● Problem to work on: What is the number of lines in the data below that hold the word "values"? Give nothing beyond that number.

*** Records for this task Section Begins ***

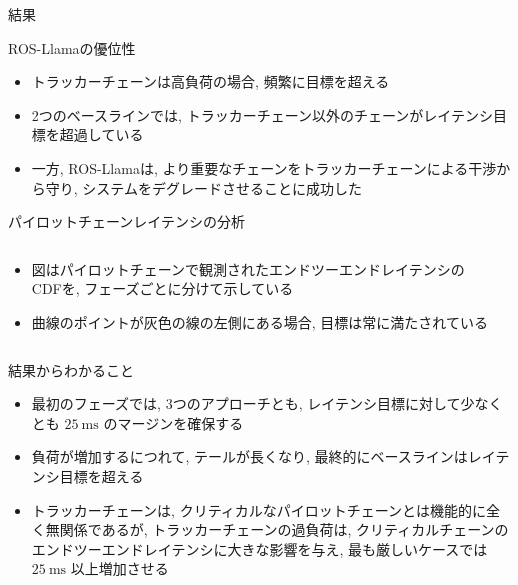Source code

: \begin{frame}{結果}
\end{frame}

\begin{frame}{ROS-Llamaの優位性}
    \begin{itemize}
        \item トラッカーチェーンは高負荷の場合, 頻繁に目標を超える
        \item 2つのベースラインでは, トラッカーチェーン以外のチェーンがレイテンシ目標を超過している
        \item 一方, ROS-Llamaは, より重要なチェーンをトラッカーチェーンによる干渉から守り, システムをデグレードさせることに成功した
    \end{itemize}
\end{frame}

\begin{frame}{パイロットチェーンレイテンシの分析}
    \begin{columns}
        \begin{column}{0.5\textwidth}
            \begin{itemize}
                \item 図はパイロットチェーンで観測されたエンドツーエンドレイテンシのCDFを, フェーズごとに分けて示している
                \item 曲線のポイントが灰色の線の左側にある場合, 目標は常に満たされている
            \end{itemize}
        \end{column}
        \begin{column}{0.5\textwidth}
        \end{column}
    \end{columns}
\end{frame}

\begin{frame}{結果からわかること}
    \begin{itemize}
        \item 最初のフェーズでは, 3つのアプローチとも, レイテンシ目標に対して少なくとも $25 \mathrm{~ms}$ のマージンを確保する
        \item 負荷が増加するにつれて, テールが長くなり, 最終的にベースラインはレイテンシ目標を超える
        \item トラッカーチェーンは, クリティカルなパイロットチェーンとは機能的に全く無関係であるが, トラッカーチェーンの過負荷は, クリティカルチェーンのエンドツーエンドレイテンシに大きな影響を与え, 最も厳しいケースでは $25 \mathrm{~ms}$ 以上増加させる
    \end{itemize}
\end{frame}

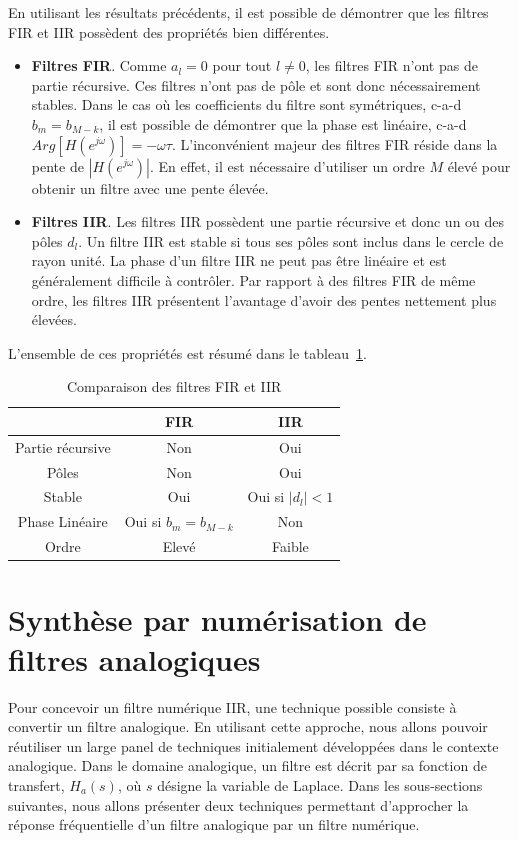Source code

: \documentclass[11pt,a4paper]{IEEEtran}
\begin{document}
En utilisant les résultats précédents, il est possible de démontrer que les filtres FIR et IIR possèdent des propriétés bien différentes.
\begin{itemize}
\item \textbf{Filtres FIR}. Comme $a_l=0$ pour tout $l\ne 0$, les filtres FIR n'ont pas de partie récursive. Ces filtres n'ont pas de pôle et sont donc nécessairement stables. Dans le cas où les coefficients du filtre sont symétriques, c-a-d $b_m=b_{M-k}$, il est possible de démontrer que la phase est linéaire, c-a-d $Arg[H(e^{j\omega})]=-\omega \tau$. L'inconvénient majeur des filtres FIR réside dans la pente de $|H(e^{j\omega})|$. En effet, il est nécessaire d'utiliser un ordre $M$ élevé pour obtenir un filtre avec une pente élevée.
\item \textbf{Filtres IIR}. Les filtres IIR possèdent une partie récursive et donc un ou des pôles $d_l$. Un filtre IIR est stable si tous ses pôles sont inclus dans le cercle de rayon unité. La phase d'un filtre IIR ne peut pas être linéaire et est généralement difficile à contrôler. Par rapport à des filtres FIR de même ordre, les filtres IIR présentent l'avantage d'avoir des pentes nettement plus élevées. 
\end{itemize}
L'ensemble de ces propriétés est résumé dans le tableau~\ref{t_comp_filtres}.
\begin{table}
\centering
\begin{tabular}{ccc}
& FIR & IIR \\
\hline
Partie récursive  & Non & Oui\\
Pôles & Non & Oui \\
Stable & Oui & Oui si $|d_l|<1$\\
Phase Linéaire & Oui si  $b_m=b_{M-k}$& Non\\
Ordre & Elevé & Faible \\
\hline
\end{tabular}
\caption{Comparaison des filtres FIR et IIR}\label{t_comp_filtres}
\end{table}



\section{Synthèse par numérisation de filtres analogiques}

Pour concevoir un filtre numérique IIR, une technique possible consiste à convertir un filtre analogique. En utilisant cette approche, nous allons pouvoir réutiliser un large panel de techniques initialement développées dans le contexte analogique. Dans le domaine analogique, un filtre est décrit par sa fonction de transfert, $H_a(s)$, où $s$ désigne la variable de Laplace. Dans les sous-sections suivantes, nous allons présenter deux techniques permettant d'approcher la réponse fréquentielle d'un filtre analogique par un filtre numérique. 
\end{document}
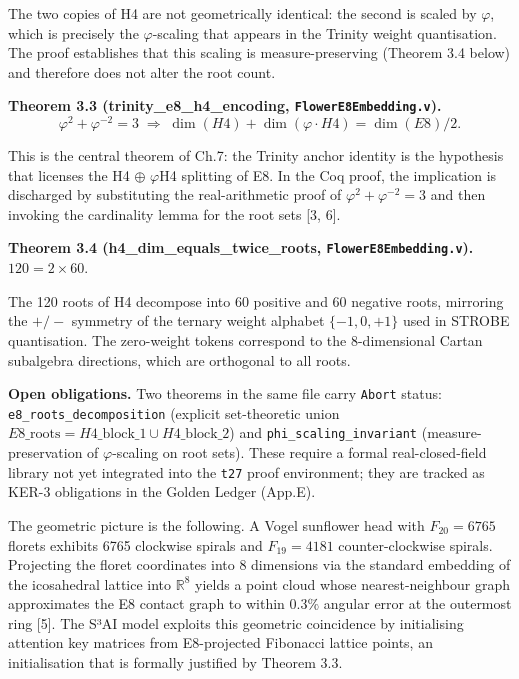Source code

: The two copies of H4 are not geometrically
identical: the second is scaled by \(\varphi\),
which is precisely the \(\varphi\)-scaling that
appears in the Trinity weight quantisation. The
proof establishes that this scaling is
measure-preserving (Theorem 3.4 below) and
therefore does not alter the root count.

\textbf{Theorem 3.3 (trinity\_e8\_h4\_encoding,
\texttt{FlowerE8Embedding.v}).}
\[\varphi^2 + \varphi^{-2} = 3 \;\Rightarrow\; \dim(H4) + \dim(\varphi \cdot H4) = \dim(E8)/2.\]

This is the central theorem of Ch.7: the Trinity
anchor identity is the hypothesis that licenses
the H4 \(\oplus\) \(\varphi\)H4 splitting of E8.
In the Coq proof, the implication is discharged by
substituting the real-arithmetic proof of
\(\varphi^2 + \varphi^{-2} = 3\) and then invoking
the cardinality lemma for the root sets {[}3,
6{]}.

\textbf{Theorem 3.4
(h4\_dim\_equals\_twice\_roots,
\texttt{FlowerE8Embedding.v}).}
\(120 = 2 \times 60\).

The 120 roots of H4 decompose into 60 positive and
60 negative roots, mirroring the \(+/-\) symmetry
of the ternary weight alphabet \(\{-1, 0, +1\}\)
used in STROBE quantisation. The zero-weight
tokens correspond to the 8-dimensional Cartan
subalgebra directions, which are orthogonal to all
roots.

\textbf{Open obligations.} Two theorems in the
same file carry \texttt{Abort} status:
\texttt{e8\_roots\_decomposition} (explicit
set-theoretic union
\(E8\_\mathrm{roots} = H4\_\mathrm{block\_1} \cup H4\_\mathrm{block\_2}\))
and \texttt{phi\_scaling\_invariant}
(measure-preservation of \(\varphi\)-scaling on
root sets). These require a formal
real-closed-field library not yet integrated into
the \texttt{t27} proof environment; they are
tracked as KER-3 obligations in the Golden Ledger
(App.E).

The geometric picture is the following. A Vogel
sunflower head with \(F_{20}=6765\) florets
exhibits 6765 clockwise spirals and
\(F_{19}=4181\) counter-clockwise spirals.
Projecting the floret coordinates into 8
dimensions via the standard embedding of the
icosahedral lattice into \(\mathbb{R}^8\) yields a
point cloud whose nearest-neighbour graph
approximates the E8 contact graph to within
\(0.3\%\) angular error at the outermost ring
[5]. The S³AI model exploits this geometric
coincidence by initialising attention key matrices
from E8-projected Fibonacci lattice points, an
initialisation that is formally justified by
Theorem 3.3.

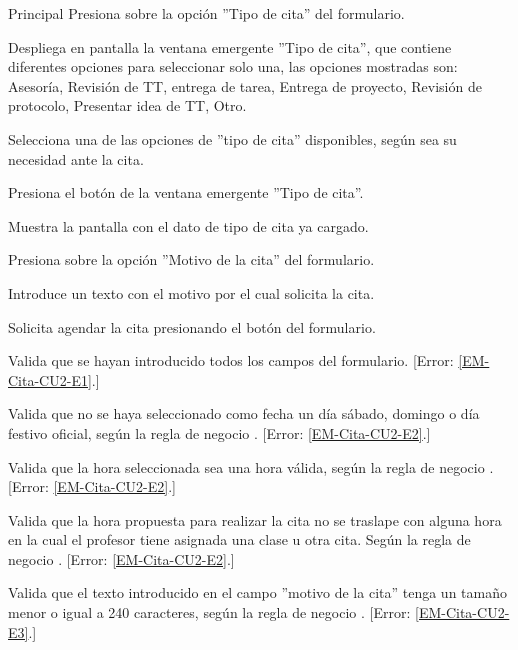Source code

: \begin{UCtrayectoria}{Principal}
	\UCpaso [\UCactor] Presiona sobre la opción ''Tipo de cita'' del formulario. \label{l_EM_Citas_CU2_tipoCita} 

	\UCpaso Despliega en pantalla la ventana emergente ''Tipo de cita'', que contiene diferentes opciones para seleccionar solo una, las opciones mostradas son: Asesoría, Revisión de TT, entrega de tarea, Entrega de proyecto, Revisión de protocolo, Presentar idea de TT, Otro.

	\UCpaso [\UCactor] Selecciona una de las opciones de ''tipo de cita'' disponibles, según sea su necesidad ante la cita.

	\UCpaso [\UCactor] Presiona el botón  de la ventana emergente ''Tipo de cita''. 

	\UCpaso Muestra la pantalla  con el dato de tipo de cita ya cargado.

	\UCpaso [\UCactor] Presiona sobre la opción ''Motivo de la cita'' del formulario.

	\UCpaso [\UCactor] Introduce un texto con el motivo por el cual solicita la cita.

	\UCpaso [\UCactor] Solicita agendar la cita presionando el botón  del formulario.

	\UCpaso Valida que se hayan introducido todos los campos del formulario. [Error: \ref{EM-Cita-CU2-E1}.]

	\UCpaso Valida que no se haya seleccionado como fecha un día sábado, domingo o día festivo oficial, según la regla de negocio . [Error: \ref{EM-Cita-CU2-E2}.]

	\UCpaso Valida que la hora seleccionada sea una hora válida, según la regla de negocio . [Error: \ref{EM-Cita-CU2-E2}.]

	\UCpaso Valida que la hora propuesta para realizar la cita no se traslape con alguna hora en la cual el profesor tiene asignada una clase u otra cita. Según la regla de negocio . [Error: \ref{EM-Cita-CU2-E2}.]

	\UCpaso Valida que el texto introducido en el campo ''motivo de la cita'' tenga un tamaño menor o igual a 240 caracteres, según la regla de negocio . [Error: \ref{EM-Cita-CU2-E3}.]


\end{UCtrayectoria}
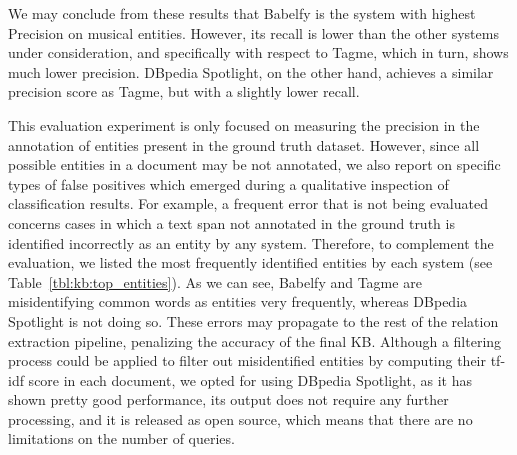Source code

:We may conclude from these results that Babelfy is the system with highest Precision on musical entities. However, its recall is lower than the other systems under consideration, and specifically with respect to Tagme, which in turn, shows much lower precision. DBpedia Spotlight, on the other hand, achieves a similar precision score as Tagme, but with a slightly lower recall. 

This evaluation experiment is only focused on measuring the precision in the annotation of entities present in the ground truth dataset. However, since all possible entities in a document may be not annotated, we also report on specific types of false positives which emerged during a qualitative inspection of classification results. For example, a frequent error that is not being evaluated concerns cases in which a text span not annotated in the ground truth is identified incorrectly as an entity by any system. Therefore, to complement the evaluation, we listed the most frequently identified entities by each system (see Table~\ref{tbl:kb:top_entities}). As we can see, Babelfy and Tagme are misidentifying common words as entities very frequently, whereas DBpedia Spotlight is not doing so. 
These errors may propagate to the rest of the relation extraction pipeline, penalizing the accuracy of the final KB.
Although a filtering process could be applied to filter out misidentified entities by computing their tf-idf score in each document, we opted for using DBpedia Spotlight, as it has shown pretty good performance, its output does not require any further processing, and it is released as open source, which means that there are no limitations on the number of queries.

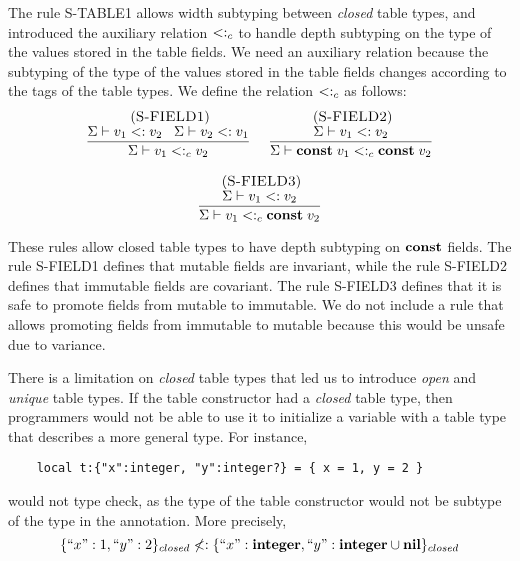 The rule \textsc{S-TABLE1} allows width subtyping between \emph{closed}
table types, and introduced the auxiliary relation $<:_{c}$ to
handle depth subtyping on the type of the values stored in the table fields.
We need an auxiliary relation because the subtyping of the
type of the values stored in the table fields changes according to
the tags of the table types.
We define the relation $<:_{c}$ as follows:
\[
\begin{array}{c}
\begin{array}{c}
\; (\textsc{S-FIELD1})\\
\dfrac{\Sigma \vdash v_{1} <: v_{2} \;\;\;
       \Sigma \vdash v_{2} <: v_{1}}
      {\Sigma \vdash v_{1} <:_{c} v_{2}}
\end{array}
\;
\begin{array}{c}
\; (\textsc{S-FIELD2})\\
\dfrac{\Sigma \vdash v_{1} <: v_{2}}
      {\Sigma \vdash \mathbf{const} \; v_{1} <:_{c} \mathbf{const} \; v_{2}}
\end{array}
\\ \\
\begin{array}{c}
\; (\textsc{S-FIELD3})\\
\dfrac{\Sigma \vdash v_{1} <: v_{2}}
      {\Sigma \vdash v_{1} <:_{c} \mathbf{const} \; v_{2}}
\end{array}
\end{array}
\]

These rules allow closed table types to have depth subtyping on $\mathbf{const}$ fields.
The rule \textsc{S-FIELD1} defines that mutable fields are invariant,
while the rule \textsc{S-FIELD2} defines that immutable fields are covariant.
The rule \textsc{S-FIELD3} defines that it is safe to promote fields
from mutable to immutable.
We do not include a rule that allows promoting fields from immutable
to mutable because this would be unsafe due to variance.

There is a limitation on \emph{closed} table types that led us to
introduce \emph{open} and \emph{unique} table types.
If the table constructor had a \emph{closed} table type, then
programmers would not be able to use it to initialize a variable with
a table type that describes a more general type.
For instance,
\begin{verbatim}
    local t:{"x":integer, "y":integer?} = { x = 1, y = 2 }
\end{verbatim}
would not type check, as the type of the table constructor would not
be subtype of the type in the annotation.
More precisely,
\[
\{``x":1, ``y":2\}_{closed} \not<: \{``x":\mathbf{integer}, ``y":\mathbf{integer} \cup \mathbf{nil}\}_{closed}
\]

*** Records for this task Section Ends ***

● Exercise answer: 2